How to complete this task
Within the data that follows, tally every line containing "latest". Provide only the tally.

Records: Begin

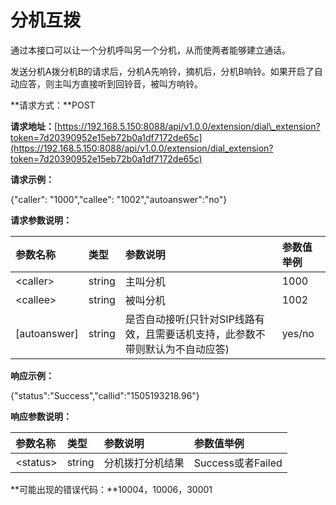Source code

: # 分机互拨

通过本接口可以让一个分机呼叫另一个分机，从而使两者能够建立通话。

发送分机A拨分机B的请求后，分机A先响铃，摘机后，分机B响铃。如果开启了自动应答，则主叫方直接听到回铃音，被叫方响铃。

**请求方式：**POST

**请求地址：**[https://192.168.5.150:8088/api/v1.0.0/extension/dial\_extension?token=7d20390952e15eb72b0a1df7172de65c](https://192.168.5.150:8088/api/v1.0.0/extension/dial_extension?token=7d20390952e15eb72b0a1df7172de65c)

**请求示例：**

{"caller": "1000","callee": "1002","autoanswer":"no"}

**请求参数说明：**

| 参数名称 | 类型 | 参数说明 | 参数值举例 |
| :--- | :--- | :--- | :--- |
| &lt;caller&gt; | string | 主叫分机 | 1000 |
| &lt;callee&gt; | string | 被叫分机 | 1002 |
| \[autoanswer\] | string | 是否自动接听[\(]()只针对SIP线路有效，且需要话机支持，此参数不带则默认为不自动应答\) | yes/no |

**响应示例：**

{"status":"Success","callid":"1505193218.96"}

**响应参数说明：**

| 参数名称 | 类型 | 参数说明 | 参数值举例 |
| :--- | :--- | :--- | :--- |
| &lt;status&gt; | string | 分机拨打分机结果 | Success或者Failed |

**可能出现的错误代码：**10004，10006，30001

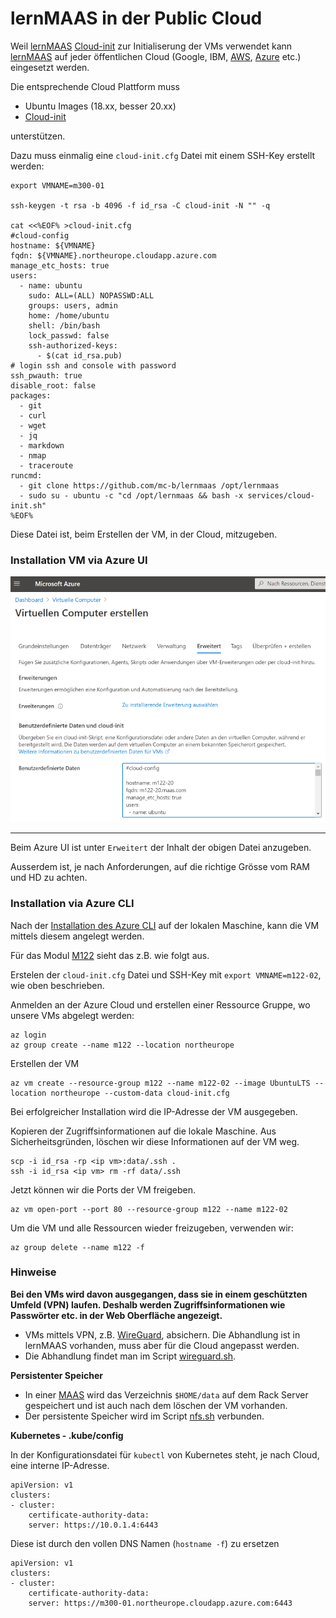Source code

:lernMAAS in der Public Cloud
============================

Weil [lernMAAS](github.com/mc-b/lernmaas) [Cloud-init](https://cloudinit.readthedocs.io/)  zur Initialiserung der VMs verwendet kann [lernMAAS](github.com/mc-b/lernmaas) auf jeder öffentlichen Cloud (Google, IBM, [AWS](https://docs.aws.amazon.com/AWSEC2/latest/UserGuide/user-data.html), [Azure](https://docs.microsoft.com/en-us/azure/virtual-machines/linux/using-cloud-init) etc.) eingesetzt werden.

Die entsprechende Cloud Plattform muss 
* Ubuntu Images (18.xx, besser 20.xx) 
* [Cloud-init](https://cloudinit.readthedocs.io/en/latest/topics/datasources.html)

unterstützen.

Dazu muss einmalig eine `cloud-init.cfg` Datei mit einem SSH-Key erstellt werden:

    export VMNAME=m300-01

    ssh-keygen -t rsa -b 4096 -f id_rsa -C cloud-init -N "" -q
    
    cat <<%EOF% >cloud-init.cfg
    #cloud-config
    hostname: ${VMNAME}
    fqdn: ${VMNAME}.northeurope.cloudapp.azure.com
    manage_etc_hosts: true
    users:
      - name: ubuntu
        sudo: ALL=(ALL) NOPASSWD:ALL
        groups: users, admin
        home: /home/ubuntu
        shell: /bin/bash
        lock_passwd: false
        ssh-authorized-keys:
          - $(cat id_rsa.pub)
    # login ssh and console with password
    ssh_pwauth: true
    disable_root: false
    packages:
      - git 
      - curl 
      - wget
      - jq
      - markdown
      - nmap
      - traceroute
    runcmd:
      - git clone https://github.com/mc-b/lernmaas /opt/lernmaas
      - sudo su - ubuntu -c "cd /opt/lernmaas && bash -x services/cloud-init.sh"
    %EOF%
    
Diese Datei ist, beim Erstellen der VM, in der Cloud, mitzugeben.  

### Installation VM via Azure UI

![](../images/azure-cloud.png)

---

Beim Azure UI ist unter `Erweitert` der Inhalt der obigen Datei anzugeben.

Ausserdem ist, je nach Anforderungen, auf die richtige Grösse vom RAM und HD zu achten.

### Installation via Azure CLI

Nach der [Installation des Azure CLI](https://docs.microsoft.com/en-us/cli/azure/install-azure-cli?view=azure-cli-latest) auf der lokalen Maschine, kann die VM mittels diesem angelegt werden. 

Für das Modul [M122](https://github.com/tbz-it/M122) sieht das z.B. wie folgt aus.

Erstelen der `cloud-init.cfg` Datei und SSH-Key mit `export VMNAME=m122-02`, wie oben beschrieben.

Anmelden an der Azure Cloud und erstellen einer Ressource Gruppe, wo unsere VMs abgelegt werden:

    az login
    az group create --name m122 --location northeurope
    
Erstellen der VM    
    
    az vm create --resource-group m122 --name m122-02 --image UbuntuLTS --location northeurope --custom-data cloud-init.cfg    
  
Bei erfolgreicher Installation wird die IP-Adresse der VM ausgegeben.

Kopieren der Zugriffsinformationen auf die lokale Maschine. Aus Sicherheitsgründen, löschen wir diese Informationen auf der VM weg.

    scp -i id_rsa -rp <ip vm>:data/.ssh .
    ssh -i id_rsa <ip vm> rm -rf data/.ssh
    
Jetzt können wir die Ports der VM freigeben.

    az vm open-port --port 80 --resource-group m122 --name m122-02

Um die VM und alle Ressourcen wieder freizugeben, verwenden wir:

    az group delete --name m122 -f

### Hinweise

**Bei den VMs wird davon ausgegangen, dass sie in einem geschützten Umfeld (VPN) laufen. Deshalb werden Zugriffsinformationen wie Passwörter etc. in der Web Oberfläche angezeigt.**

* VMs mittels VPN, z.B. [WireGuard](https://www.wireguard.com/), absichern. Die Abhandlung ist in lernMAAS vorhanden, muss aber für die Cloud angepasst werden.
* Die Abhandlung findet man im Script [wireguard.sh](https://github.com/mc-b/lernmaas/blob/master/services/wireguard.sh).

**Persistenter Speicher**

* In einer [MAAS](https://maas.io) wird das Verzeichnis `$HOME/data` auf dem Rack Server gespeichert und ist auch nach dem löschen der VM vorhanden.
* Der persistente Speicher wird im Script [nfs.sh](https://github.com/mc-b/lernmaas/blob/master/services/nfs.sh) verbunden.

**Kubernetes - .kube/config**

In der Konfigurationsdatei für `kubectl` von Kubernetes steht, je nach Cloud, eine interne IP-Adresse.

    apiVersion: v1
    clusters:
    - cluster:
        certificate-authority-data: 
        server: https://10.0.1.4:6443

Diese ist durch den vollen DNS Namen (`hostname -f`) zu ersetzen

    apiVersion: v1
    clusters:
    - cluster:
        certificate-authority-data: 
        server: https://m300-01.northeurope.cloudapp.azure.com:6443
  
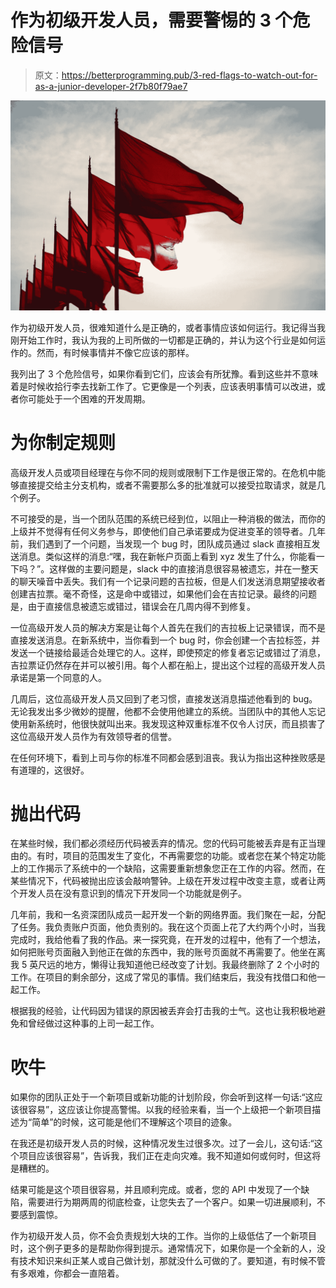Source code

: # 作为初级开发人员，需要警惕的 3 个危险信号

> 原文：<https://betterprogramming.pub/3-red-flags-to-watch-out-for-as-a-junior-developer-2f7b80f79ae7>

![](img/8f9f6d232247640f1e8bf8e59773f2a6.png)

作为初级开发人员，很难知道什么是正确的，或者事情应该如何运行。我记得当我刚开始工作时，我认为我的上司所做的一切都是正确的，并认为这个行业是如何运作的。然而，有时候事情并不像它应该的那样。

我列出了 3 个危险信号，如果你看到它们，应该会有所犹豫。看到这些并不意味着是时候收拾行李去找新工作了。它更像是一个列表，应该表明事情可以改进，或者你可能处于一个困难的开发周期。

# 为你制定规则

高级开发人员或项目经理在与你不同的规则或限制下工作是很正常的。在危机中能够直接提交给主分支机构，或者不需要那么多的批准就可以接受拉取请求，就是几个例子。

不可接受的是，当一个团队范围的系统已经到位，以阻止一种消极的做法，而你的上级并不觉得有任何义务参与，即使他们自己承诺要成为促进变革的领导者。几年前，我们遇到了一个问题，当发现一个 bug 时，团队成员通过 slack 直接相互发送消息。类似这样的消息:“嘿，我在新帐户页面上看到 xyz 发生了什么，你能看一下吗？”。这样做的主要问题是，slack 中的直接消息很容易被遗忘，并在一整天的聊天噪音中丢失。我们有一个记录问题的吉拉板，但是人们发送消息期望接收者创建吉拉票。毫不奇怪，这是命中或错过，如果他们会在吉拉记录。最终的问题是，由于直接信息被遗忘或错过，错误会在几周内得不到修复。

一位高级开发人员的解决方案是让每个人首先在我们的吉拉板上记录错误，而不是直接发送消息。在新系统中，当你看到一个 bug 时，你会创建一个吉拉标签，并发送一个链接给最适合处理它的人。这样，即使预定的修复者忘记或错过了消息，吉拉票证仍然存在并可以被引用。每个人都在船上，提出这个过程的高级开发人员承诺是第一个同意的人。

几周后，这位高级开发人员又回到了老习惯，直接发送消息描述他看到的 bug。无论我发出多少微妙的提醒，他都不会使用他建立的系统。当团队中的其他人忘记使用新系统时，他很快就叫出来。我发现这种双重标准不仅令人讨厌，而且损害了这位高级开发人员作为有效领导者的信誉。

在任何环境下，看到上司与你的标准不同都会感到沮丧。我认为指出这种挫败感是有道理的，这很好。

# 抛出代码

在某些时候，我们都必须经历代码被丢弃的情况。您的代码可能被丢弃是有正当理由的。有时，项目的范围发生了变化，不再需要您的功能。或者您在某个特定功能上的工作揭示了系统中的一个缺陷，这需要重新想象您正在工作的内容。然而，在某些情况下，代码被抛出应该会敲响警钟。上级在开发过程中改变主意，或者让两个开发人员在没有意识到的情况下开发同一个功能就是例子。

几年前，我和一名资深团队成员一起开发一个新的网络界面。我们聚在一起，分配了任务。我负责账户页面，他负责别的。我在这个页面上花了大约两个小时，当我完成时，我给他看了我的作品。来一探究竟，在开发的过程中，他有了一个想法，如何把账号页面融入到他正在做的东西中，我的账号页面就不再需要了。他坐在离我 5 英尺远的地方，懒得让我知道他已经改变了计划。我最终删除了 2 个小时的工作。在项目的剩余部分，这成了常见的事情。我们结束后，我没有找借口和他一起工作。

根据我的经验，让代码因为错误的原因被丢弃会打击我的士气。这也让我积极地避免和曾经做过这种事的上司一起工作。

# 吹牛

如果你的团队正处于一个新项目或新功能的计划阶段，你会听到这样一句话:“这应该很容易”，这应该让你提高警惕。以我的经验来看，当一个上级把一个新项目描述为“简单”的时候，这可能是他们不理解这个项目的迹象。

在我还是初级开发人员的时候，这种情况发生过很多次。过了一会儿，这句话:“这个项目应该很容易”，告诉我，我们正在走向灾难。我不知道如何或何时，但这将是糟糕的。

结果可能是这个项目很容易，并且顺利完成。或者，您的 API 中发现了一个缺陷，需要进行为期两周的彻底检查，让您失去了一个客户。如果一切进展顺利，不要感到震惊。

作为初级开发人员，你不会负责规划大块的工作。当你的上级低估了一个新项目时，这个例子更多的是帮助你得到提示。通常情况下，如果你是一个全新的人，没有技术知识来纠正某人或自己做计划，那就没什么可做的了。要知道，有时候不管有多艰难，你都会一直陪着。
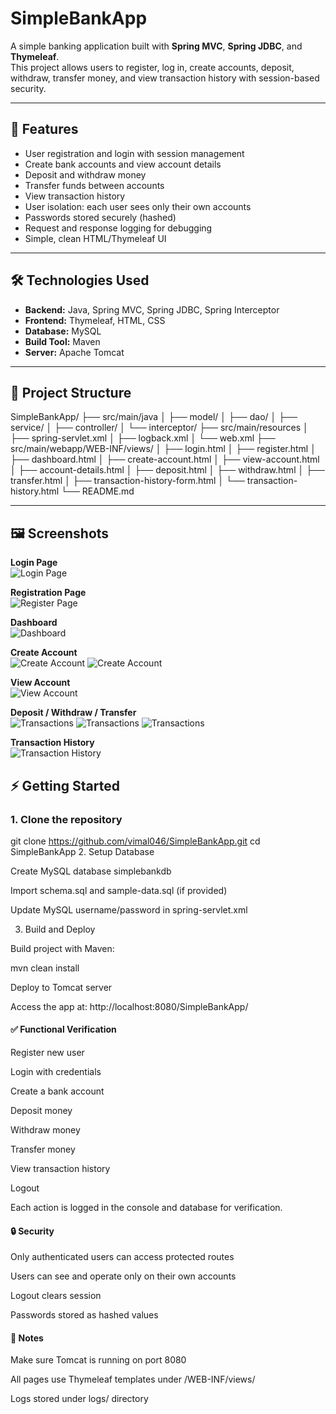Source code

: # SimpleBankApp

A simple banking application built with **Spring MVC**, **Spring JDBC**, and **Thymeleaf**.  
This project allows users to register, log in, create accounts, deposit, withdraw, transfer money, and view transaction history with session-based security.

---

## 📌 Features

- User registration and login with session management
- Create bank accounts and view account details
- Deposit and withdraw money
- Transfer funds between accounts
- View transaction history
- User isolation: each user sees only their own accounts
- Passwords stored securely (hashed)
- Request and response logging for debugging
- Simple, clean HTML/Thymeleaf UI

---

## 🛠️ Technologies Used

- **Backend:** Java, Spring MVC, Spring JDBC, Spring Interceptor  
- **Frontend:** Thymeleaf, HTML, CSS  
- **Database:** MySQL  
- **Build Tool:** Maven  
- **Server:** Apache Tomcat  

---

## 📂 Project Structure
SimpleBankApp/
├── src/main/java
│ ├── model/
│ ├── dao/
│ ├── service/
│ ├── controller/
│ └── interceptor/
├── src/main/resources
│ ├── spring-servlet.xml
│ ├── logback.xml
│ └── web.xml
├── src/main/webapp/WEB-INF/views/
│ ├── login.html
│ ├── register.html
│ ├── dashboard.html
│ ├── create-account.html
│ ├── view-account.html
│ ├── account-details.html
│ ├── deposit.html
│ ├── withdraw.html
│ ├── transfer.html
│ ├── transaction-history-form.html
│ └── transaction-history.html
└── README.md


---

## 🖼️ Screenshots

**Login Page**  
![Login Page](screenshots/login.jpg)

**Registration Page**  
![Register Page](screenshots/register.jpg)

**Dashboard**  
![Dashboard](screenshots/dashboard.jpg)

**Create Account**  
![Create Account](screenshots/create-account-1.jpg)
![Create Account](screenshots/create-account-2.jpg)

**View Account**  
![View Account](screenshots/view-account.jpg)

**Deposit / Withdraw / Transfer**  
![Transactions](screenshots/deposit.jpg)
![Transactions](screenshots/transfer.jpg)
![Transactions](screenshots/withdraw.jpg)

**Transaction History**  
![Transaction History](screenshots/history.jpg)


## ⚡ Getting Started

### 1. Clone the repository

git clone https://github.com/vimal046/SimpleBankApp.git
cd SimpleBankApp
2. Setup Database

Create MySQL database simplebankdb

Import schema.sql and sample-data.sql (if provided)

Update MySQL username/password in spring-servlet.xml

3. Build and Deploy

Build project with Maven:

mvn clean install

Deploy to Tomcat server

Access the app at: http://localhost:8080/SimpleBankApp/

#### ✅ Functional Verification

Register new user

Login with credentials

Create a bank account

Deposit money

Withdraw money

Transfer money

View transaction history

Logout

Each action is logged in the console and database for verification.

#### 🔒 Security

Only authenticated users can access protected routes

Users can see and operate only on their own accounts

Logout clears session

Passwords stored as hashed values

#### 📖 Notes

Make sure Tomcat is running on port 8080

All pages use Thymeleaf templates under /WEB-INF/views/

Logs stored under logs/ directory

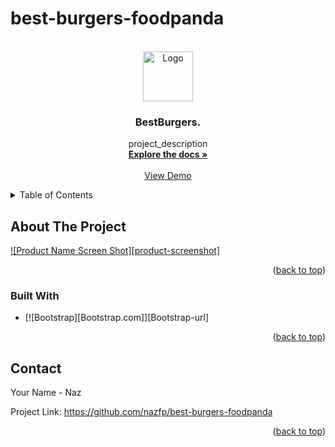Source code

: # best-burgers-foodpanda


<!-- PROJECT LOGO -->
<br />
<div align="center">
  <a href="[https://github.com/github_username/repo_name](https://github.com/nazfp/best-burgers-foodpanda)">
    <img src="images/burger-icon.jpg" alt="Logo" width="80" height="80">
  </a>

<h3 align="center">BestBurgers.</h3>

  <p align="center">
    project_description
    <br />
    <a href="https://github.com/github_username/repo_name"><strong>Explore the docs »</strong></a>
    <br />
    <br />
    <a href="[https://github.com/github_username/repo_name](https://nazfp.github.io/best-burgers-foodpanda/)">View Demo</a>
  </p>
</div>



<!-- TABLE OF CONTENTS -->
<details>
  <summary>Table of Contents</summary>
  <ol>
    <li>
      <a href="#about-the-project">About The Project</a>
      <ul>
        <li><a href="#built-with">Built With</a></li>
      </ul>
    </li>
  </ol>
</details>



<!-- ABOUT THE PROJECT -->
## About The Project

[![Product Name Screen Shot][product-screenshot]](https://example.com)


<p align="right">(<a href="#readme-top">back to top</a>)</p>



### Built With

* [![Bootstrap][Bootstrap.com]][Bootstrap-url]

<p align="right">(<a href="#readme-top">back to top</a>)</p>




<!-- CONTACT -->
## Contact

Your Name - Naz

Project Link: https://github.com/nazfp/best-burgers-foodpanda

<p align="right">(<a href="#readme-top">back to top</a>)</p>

Records: End

Result of this exercise
3